A friend of mine recently went to the Apple Genius store to put some more memory into two aging laptops. He wanted to buy brand new laptops for himself and his wife; but figured he could patch up the two old ones for his twin boys to do school-work on. Only to be told that his laptops were considered “vintage”. (Turns out, vintage is only a good thing when it comes to wine.) Vintage Apple products – or those that were manufactured 5-7 years ago – and obsolete products – those older than 7 years – are considered unserviceable by Apple.
And it’s not just Apple. Any smart-phone user today knows the struggle. Batteries that eventually stop taking charge. Continuous software updates that make it harder and harder for old devices to keep up. Plugs, switches and buttons that wear out. Even the fun case you store your phone in has to keep being upgraded because they keep changing the size of the phones with each consecutive model.
So what is planned obsolescence exactly?
Well, it’s companies saving costs by spending only what it takes for a product to reach its “shelf life”. This “shelf life” or “use by date” guarantees that consumers will have to keep buying a new phone or new laptop or new car every few years. Products aren’t built to last; they’re built to last until the next wave of upgrades or the newest model rolls out.
This isn’t a new idea. The term “planned obsolescence” was coined as far back as 1932, when Bernard London, a Russian-American real-estate broker, proposed that the government end the Great Depression by placing artificial expiration dates on consumer products to stimulate spending. (source)
So what exactly do I mean by the “Planned Obsolescence of Women”? Well, in our current consumer-driven culture, women are viewed as a commodity and as a commodity, have a planned obsolescence, or a sell-by date. After a certain age, women are no longer considered attractive, marriageable, employable or desirable. So what does this mean for women of a certain age trying to navigate the online dating scene? What does it mean for women who haven’t found “the one” by 35? And if all men desire younger women, where does it leave the over-30 unmarrieds, divorcees and single moms?
Hollywood is a prime example of how woman’s employability declines after a certain age, while men’s continues on. Below are some infographs about the age of leading Hollywood actors and their female counterparts (click on the pictures to enlarge). Notice how the actors keep getting older and the actresses keep getting younger? Why are men in Hollywood considered viable as they age – and women are cast aside from roles the moment they start having wrinkles? (source)

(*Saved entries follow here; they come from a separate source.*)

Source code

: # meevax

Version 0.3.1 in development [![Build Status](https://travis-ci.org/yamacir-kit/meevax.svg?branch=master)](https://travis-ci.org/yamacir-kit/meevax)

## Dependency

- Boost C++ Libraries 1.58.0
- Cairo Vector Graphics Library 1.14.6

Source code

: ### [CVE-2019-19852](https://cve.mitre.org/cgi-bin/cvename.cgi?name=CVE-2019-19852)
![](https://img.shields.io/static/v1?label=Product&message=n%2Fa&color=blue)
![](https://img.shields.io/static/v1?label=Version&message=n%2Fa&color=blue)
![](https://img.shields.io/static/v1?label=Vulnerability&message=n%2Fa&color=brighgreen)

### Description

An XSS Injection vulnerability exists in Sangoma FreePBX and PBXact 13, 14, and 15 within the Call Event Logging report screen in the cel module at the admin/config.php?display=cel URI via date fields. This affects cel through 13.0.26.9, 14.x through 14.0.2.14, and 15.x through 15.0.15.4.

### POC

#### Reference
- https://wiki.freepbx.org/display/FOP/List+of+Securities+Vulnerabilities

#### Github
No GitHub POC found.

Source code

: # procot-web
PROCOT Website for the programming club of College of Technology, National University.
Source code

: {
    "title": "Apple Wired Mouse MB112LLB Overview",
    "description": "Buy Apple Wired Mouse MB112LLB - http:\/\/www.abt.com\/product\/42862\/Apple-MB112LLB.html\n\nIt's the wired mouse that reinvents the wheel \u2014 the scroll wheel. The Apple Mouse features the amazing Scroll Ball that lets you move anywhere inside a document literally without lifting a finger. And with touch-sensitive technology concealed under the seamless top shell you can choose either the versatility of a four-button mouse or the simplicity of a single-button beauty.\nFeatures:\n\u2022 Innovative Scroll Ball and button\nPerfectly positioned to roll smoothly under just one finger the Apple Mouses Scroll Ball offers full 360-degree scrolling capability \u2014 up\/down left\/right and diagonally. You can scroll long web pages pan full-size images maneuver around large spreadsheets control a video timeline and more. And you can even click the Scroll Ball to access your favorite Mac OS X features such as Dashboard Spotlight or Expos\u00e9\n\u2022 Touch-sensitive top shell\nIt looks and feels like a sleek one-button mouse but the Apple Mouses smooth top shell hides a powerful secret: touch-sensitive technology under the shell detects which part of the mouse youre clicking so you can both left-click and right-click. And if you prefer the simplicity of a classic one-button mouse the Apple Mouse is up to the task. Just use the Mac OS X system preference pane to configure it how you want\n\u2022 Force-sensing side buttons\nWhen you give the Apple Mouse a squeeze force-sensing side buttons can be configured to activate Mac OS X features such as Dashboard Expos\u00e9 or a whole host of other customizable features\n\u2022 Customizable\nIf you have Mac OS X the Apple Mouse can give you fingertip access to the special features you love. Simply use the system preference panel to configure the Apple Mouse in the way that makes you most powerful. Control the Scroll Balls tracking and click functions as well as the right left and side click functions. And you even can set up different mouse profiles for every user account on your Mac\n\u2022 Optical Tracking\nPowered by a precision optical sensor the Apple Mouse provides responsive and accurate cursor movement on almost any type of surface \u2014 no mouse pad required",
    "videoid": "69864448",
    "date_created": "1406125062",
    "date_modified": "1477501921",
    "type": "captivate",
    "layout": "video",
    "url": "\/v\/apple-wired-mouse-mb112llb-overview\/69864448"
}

Men in Hollywood vs. their Female Counterparts
And it’s not just Hollywood that’s guilty of shelving women by a certain age. In some countries, you’re downright unmarriageable. In China, if you’re single and over the age of thirty, society considers you a “leftover woman”. (A lovely term that brings to mind a doggy bag of picked-over, re-microwaved takeout food.) Since 90% of women in China marry before the age of thirty, you’re obsolete if you’ve reached this age without being married. At thirty, what’s viewed as a woman’s commodity – her youth and sexual appeal – have reached their expiration. (source)
And it’s not just Chinese women who are considered disposable by a certain age. The Co-founder of OK Cupid did a data dive and found men’s preferred ages for women were 20, 21, 22 and 23. According to the infographs, while women preferred someone close or slightly younger than their own age, men, regardless of whether they were 20 or 50, all desired women in their early twenties. (source) . And beyond dating, studies show remarried men are likely to wed a younger spouse. (source) .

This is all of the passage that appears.